If a line below includes the string "locate", copy it.

----- DATASET RECORDS

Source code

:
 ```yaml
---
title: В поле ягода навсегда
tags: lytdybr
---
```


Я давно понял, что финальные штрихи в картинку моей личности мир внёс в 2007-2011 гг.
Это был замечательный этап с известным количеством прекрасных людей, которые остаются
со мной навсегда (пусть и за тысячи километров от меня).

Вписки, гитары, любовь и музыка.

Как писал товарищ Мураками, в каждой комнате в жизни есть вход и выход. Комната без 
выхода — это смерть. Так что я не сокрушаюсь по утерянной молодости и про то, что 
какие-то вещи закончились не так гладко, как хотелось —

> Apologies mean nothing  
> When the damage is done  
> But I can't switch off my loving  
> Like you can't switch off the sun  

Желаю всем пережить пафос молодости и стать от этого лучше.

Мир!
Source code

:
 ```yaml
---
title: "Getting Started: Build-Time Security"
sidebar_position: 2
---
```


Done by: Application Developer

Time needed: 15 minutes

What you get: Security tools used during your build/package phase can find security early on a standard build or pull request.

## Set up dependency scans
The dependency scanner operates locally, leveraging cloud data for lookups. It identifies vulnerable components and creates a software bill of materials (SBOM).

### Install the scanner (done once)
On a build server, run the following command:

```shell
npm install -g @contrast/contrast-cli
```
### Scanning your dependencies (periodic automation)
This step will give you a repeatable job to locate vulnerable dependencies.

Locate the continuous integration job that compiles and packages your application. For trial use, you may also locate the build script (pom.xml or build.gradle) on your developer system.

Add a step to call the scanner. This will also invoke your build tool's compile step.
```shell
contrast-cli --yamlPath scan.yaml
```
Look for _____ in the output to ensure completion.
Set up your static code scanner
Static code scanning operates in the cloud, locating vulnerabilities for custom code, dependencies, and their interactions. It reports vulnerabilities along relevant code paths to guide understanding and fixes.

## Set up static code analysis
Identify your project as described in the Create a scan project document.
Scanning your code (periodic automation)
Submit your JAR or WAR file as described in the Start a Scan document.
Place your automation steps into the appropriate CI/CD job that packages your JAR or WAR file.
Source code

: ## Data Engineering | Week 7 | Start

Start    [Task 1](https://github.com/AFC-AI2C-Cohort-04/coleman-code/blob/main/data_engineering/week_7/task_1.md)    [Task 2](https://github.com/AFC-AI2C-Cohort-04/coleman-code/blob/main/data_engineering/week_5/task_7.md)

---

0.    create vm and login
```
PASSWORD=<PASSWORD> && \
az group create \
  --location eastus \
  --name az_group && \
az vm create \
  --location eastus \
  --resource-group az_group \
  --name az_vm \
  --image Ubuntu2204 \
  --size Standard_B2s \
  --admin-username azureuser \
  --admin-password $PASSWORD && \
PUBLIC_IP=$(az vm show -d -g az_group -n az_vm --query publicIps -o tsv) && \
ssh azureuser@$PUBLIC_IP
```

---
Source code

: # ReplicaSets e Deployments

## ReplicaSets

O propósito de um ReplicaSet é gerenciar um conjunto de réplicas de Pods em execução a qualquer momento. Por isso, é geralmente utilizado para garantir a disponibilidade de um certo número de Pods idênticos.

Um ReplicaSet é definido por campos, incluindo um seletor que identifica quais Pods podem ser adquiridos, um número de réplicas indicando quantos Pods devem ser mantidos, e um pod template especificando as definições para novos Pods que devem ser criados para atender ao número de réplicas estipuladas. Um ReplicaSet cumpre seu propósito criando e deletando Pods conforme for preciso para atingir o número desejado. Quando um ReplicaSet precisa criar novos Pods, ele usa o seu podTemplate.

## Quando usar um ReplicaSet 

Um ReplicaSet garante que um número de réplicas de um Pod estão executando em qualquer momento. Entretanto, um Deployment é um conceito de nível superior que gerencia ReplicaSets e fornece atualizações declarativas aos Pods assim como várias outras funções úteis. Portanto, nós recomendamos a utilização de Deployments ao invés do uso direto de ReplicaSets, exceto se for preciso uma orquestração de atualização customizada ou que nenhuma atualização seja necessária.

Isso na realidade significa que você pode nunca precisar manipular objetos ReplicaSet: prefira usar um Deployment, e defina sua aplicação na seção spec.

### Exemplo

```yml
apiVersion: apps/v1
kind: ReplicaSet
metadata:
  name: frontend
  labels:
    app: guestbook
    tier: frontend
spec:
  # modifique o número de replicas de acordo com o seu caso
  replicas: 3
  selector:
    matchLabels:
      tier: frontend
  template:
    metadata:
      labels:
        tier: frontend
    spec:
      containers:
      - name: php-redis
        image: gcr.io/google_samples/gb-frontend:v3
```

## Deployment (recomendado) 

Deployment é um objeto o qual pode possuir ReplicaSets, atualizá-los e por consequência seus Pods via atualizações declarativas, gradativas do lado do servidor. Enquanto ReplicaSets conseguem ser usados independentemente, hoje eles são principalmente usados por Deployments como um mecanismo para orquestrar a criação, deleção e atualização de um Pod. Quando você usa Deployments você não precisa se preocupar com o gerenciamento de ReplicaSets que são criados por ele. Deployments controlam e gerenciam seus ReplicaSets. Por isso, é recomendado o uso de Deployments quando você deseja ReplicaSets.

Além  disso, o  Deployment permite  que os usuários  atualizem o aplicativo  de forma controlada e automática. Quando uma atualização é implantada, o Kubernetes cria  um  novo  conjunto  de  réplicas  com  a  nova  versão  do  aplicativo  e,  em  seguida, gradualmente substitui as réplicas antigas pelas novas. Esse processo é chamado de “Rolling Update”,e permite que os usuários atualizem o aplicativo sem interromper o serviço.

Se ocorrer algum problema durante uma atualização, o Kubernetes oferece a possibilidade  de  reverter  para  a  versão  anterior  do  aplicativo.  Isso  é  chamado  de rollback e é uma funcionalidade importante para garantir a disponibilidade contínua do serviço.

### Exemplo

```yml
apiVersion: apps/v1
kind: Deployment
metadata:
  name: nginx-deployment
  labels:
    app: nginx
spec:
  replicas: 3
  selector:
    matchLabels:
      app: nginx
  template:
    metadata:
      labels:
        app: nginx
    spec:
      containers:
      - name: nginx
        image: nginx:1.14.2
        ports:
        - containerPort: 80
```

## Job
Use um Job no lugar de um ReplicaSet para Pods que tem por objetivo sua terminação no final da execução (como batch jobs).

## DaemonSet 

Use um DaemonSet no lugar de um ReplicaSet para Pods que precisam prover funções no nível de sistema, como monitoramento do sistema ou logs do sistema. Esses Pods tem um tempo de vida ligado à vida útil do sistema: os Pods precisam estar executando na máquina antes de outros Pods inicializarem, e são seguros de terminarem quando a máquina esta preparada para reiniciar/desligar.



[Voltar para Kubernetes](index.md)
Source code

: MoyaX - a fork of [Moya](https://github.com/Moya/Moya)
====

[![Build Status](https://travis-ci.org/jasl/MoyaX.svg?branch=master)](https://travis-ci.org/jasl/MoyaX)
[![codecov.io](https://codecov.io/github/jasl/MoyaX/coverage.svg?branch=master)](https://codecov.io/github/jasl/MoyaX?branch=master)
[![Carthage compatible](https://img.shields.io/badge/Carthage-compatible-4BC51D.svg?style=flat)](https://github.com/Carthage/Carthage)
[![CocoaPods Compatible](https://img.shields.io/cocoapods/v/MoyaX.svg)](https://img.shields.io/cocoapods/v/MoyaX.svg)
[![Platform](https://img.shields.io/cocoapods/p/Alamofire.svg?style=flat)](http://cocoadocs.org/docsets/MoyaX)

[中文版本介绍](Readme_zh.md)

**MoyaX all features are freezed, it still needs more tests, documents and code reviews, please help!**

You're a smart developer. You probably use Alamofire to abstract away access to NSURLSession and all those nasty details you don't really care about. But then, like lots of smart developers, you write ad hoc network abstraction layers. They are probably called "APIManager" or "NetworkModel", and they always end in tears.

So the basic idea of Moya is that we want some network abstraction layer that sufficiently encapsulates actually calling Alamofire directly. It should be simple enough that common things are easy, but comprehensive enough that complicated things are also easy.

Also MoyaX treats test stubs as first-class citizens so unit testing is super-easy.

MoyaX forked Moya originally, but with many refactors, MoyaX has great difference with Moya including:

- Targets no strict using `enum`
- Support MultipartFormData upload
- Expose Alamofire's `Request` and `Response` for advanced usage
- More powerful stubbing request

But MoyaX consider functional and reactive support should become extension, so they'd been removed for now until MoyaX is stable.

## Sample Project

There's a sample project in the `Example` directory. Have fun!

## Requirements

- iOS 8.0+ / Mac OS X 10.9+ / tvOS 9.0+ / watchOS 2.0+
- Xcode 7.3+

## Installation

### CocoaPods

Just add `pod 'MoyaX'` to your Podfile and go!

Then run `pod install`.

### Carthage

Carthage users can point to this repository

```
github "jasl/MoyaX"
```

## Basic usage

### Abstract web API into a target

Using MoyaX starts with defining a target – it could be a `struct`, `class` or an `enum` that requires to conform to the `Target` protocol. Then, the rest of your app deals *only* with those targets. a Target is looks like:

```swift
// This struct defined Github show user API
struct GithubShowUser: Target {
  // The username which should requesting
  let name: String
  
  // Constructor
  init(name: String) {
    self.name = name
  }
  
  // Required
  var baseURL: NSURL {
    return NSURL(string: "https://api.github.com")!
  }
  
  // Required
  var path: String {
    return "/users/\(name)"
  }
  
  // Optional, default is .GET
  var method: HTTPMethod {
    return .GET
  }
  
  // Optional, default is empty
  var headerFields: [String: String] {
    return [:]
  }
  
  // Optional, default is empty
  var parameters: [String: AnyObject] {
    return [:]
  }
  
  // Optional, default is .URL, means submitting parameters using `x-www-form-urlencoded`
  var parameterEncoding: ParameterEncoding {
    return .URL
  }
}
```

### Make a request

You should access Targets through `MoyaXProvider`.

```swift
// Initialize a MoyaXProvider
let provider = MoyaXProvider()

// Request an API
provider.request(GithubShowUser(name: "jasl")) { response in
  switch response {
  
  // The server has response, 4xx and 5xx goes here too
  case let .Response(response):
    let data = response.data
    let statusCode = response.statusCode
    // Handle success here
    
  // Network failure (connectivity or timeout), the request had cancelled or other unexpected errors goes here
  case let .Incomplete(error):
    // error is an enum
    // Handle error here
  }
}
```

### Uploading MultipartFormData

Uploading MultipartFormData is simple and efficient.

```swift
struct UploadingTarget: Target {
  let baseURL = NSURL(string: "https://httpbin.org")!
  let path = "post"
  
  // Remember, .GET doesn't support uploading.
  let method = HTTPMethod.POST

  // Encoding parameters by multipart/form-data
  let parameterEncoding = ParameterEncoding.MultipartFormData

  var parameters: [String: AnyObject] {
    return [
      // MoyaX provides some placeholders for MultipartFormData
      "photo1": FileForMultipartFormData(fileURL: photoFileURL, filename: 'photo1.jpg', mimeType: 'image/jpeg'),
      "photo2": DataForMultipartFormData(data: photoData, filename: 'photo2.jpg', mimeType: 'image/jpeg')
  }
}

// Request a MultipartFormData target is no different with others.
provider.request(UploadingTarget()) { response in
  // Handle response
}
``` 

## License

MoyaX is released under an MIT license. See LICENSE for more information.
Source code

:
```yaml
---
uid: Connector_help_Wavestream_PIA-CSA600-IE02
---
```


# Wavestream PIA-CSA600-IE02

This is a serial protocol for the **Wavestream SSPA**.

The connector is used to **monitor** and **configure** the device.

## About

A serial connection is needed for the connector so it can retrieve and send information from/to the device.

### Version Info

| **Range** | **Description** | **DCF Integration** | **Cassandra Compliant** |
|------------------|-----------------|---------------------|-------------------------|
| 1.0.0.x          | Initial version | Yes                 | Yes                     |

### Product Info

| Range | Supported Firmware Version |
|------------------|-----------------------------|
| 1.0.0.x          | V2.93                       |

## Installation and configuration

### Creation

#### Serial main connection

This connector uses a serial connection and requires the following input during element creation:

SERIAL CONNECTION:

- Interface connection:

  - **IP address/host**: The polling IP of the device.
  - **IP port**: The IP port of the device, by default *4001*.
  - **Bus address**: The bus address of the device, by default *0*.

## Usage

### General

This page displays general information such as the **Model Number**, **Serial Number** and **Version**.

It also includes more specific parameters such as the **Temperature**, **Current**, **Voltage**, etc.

----------

> [EXERCISE RESPONSE]:
This step will give you a repeatable job to locate vulnerable dependencies.
Locate the continuous integration job that compiles and packages your application. For trial use, you may also locate the build script (pom.xml or build.gradle) on your developer system.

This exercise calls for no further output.